Task item. Whenever "section" appears in a line, please copy that line from the data.

The data.
◇ ◇ ◇ ◇
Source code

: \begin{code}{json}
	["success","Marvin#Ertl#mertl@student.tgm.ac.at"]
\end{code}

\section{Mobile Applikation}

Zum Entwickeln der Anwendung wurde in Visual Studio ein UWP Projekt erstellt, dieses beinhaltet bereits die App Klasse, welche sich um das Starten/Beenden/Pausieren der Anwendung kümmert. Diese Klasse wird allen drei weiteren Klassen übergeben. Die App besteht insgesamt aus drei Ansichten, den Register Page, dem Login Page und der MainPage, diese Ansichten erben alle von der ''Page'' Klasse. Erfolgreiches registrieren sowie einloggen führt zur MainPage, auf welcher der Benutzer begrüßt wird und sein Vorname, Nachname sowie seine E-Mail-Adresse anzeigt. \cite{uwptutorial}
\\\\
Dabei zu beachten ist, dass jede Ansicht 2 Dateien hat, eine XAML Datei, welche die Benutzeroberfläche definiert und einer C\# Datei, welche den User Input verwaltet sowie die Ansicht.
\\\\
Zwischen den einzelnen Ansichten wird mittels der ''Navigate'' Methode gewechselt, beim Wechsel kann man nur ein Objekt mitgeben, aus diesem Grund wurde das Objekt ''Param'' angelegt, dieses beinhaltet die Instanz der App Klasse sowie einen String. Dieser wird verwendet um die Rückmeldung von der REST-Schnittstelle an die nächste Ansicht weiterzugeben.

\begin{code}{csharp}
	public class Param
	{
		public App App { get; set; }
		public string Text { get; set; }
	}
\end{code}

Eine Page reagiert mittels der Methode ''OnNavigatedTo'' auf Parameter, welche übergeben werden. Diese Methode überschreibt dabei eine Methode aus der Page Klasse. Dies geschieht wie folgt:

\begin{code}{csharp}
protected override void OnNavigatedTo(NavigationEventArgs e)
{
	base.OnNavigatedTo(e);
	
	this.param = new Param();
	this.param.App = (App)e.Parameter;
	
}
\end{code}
◇ ◇ ◇ ◇
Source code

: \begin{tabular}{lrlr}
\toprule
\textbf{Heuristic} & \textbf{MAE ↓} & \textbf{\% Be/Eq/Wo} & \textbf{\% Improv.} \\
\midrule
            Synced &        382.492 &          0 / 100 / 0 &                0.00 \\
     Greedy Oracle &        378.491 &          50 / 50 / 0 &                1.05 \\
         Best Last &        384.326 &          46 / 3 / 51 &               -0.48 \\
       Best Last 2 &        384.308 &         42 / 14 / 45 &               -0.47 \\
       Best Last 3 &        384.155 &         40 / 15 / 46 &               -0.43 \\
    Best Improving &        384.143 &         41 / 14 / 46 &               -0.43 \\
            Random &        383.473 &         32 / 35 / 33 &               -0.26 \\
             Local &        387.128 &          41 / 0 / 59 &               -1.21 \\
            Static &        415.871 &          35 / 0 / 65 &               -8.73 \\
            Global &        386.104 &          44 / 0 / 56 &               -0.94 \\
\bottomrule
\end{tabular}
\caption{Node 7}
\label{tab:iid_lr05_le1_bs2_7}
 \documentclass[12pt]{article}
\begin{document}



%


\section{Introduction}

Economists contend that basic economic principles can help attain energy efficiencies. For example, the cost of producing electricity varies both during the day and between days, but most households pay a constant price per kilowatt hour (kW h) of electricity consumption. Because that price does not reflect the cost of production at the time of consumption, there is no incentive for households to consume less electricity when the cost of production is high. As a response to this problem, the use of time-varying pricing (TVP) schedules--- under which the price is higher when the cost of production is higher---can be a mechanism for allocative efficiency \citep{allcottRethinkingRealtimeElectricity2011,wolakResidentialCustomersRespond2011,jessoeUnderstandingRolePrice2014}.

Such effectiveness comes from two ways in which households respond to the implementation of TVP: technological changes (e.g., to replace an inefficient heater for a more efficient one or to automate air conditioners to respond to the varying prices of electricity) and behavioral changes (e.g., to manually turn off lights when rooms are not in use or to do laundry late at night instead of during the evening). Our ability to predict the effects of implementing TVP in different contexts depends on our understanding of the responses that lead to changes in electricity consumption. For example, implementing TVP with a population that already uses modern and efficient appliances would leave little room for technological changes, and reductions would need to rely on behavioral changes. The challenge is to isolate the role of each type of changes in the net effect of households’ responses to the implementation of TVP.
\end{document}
◇ ◇ ◇ ◇
Response area.
\section{Mobile Applikation}
\section{Introduction}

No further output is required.